**EXERCISE DESCRIPTION**
Go through the lines below and repeat each one exactly, skipping pictures.

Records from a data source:
-- Opening Marker --
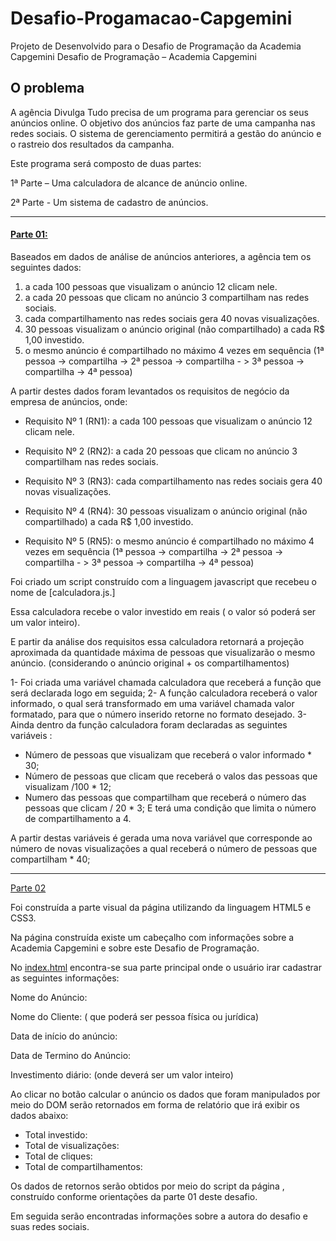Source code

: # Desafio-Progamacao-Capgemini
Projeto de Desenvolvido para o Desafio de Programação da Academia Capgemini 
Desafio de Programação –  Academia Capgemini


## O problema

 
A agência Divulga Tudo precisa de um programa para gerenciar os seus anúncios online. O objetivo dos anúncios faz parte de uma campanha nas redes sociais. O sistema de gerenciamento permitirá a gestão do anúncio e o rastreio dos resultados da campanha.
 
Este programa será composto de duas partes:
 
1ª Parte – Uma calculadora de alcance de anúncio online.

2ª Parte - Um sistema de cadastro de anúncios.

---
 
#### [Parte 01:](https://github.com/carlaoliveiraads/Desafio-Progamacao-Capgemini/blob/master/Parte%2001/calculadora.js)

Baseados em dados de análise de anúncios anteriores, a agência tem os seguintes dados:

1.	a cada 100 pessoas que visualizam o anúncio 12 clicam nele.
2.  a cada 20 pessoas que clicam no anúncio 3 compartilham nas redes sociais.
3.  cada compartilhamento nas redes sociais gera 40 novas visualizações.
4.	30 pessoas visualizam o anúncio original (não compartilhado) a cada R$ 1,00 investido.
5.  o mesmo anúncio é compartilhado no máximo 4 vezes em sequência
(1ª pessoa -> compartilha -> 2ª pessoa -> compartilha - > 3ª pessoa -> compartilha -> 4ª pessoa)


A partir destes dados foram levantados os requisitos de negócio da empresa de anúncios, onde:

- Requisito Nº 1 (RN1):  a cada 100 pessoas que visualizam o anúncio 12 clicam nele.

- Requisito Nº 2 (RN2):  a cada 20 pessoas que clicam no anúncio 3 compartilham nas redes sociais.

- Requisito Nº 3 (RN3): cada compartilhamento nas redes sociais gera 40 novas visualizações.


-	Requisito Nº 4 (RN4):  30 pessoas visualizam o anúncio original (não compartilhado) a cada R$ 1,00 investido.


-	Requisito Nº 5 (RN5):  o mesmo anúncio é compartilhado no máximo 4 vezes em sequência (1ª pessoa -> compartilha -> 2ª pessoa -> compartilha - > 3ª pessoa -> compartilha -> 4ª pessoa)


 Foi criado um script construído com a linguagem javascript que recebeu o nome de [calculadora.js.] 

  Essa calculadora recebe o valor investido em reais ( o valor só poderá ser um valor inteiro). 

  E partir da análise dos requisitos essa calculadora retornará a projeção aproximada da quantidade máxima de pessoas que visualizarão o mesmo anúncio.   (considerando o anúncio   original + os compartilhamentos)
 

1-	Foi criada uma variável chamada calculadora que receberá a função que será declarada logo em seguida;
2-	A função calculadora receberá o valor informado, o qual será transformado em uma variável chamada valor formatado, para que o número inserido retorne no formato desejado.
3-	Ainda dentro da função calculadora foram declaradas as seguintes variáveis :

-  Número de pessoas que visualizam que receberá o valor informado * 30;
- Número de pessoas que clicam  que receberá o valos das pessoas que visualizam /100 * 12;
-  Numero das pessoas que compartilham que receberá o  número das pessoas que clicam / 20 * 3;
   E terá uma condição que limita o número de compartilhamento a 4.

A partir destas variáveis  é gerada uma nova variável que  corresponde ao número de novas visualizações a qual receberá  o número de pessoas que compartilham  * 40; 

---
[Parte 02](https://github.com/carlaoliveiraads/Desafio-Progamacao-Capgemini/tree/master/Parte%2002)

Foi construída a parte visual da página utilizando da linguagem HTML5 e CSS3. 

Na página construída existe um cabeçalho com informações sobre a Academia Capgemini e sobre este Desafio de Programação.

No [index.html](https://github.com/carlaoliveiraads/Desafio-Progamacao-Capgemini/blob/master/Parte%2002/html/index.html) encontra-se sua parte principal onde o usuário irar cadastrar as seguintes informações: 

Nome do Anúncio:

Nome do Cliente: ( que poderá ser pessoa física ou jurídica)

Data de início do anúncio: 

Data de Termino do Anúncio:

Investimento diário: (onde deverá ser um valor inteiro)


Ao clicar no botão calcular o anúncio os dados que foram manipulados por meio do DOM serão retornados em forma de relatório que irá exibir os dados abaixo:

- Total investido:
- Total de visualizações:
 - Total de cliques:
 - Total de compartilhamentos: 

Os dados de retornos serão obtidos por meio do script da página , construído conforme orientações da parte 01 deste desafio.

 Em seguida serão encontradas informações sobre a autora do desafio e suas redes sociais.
-- Closing Marker --
**EXERCISE OUTPUT**
Source code

: # Desafio-Progamacao-Capgemini
Projeto de Desenvolvido para o Desafio de Programação da Academia Capgemini 
Desafio de Programação –  Academia Capgemini


## O problema

 
A agência Divulga Tudo precisa de um programa para gerenciar os seus anúncios online. O objetivo dos anúncios faz parte de uma campanha nas redes sociais. O sistema de gerenciamento permitirá a gestão do anúncio e o rastreio dos resultados da campanha.
 
Este programa será composto de duas partes:
 
1ª Parte – Uma calculadora de alcance de anúncio online.

2ª Parte - Um sistema de cadastro de anúncios.

---
 
#### [Parte 01:](https://github.com/carlaoliveiraads/Desafio-Progamacao-Capgemini/blob/master/Parte%2001/calculadora.js)

Baseados em dados de análise de anúncios anteriores, a agência tem os seguintes dados:

1.	a cada 100 pessoas que visualizam o anúncio 12 clicam nele.
2.  a cada 20 pessoas que clicam no anúncio 3 compartilham nas redes sociais.
3.  cada compartilhamento nas redes sociais gera 40 novas visualizações.
4.	30 pessoas visualizam o anúncio original (não compartilhado) a cada R$ 1,00 investido.
5.  o mesmo anúncio é compartilhado no máximo 4 vezes em sequência
(1ª pessoa -> compartilha -> 2ª pessoa -> compartilha - > 3ª pessoa -> compartilha -> 4ª pessoa)


A partir destes dados foram levantados os requisitos de negócio da empresa de anúncios, onde:

- Requisito Nº 1 (RN1):  a cada 100 pessoas que visualizam o anúncio 12 clicam nele.

- Requisito Nº 2 (RN2):  a cada 20 pessoas que clicam no anúncio 3 compartilham nas redes sociais.

- Requisito Nº 3 (RN3): cada compartilhamento nas redes sociais gera 40 novas visualizações.


-	Requisito Nº 4 (RN4):  30 pessoas visualizam o anúncio original (não compartilhado) a cada R$ 1,00 investido.


-	Requisito Nº 5 (RN5):  o mesmo anúncio é compartilhado no máximo 4 vezes em sequência (1ª pessoa -> compartilha -> 2ª pessoa -> compartilha - > 3ª pessoa -> compartilha -> 4ª pessoa)


 Foi criado um script construído com a linguagem javascript que recebeu o nome de [calculadora.js.] 

  Essa calculadora recebe o valor investido em reais ( o valor só poderá ser um valor inteiro). 

  E partir da análise dos requisitos essa calculadora retornará a projeção aproximada da quantidade máxima de pessoas que visualizarão o mesmo anúncio.   (considerando o anúncio   original + os compartilhamentos)
 

1-	Foi criada uma variável chamada calculadora que receberá a função que será declarada logo em seguida;
2-	A função calculadora receberá o valor informado, o qual será transformado em uma variável chamada valor formatado, para que o número inserido retorne no formato desejado.
3-	Ainda dentro da função calculadora foram declaradas as seguintes variáveis :

-  Número de pessoas que visualizam que receberá o valor informado * 30;
- Número de pessoas que clicam  que receberá o valos das pessoas que visualizam /100 * 12;
-  Numero das pessoas que compartilham que receberá o  número das pessoas que clicam / 20 * 3;
   E terá uma condição que limita o número de compartilhamento a 4.

A partir destas variáveis  é gerada uma nova variável que  corresponde ao número de novas visualizações a qual receberá  o número de pessoas que compartilham  * 40; 

---
[Parte 02](https://github.com/carlaoliveiraads/Desafio-Progamacao-Capgemini/tree/master/Parte%2002)

Foi construída a parte visual da página utilizando da linguagem HTML5 e CSS3. 

Na página construída existe um cabeçalho com informações sobre a Academia Capgemini e sobre este Desafio de Programação.

No [index.html](https://github.com/carlaoliveiraads/Desafio-Progamacao-Capgemini/blob/master/Parte%2002/html/index.html) encontra-se sua parte principal onde o usuário irar cadastrar as seguintes informações: 

Nome do Anúncio:

Nome do Cliente: ( que poderá ser pessoa física ou jurídica)

Data de início do anúncio: 

Data de Termino do Anúncio:

Investimento diário: (onde deverá ser um valor inteiro)


Ao clicar no botão calcular o anúncio os dados que foram manipulados por meio do DOM serão retornados em forma de relatório que irá exibir os dados abaixo:

- Total investido:
- Total de visualizações:
 - Total de cliques:
 - Total de compartilhamentos: 

Os dados de retornos serão obtidos por meio do script da página , construído conforme orientações da parte 01 deste desafio.

 Em seguida serão encontradas informações sobre a autora do desafio e suas redes sociais.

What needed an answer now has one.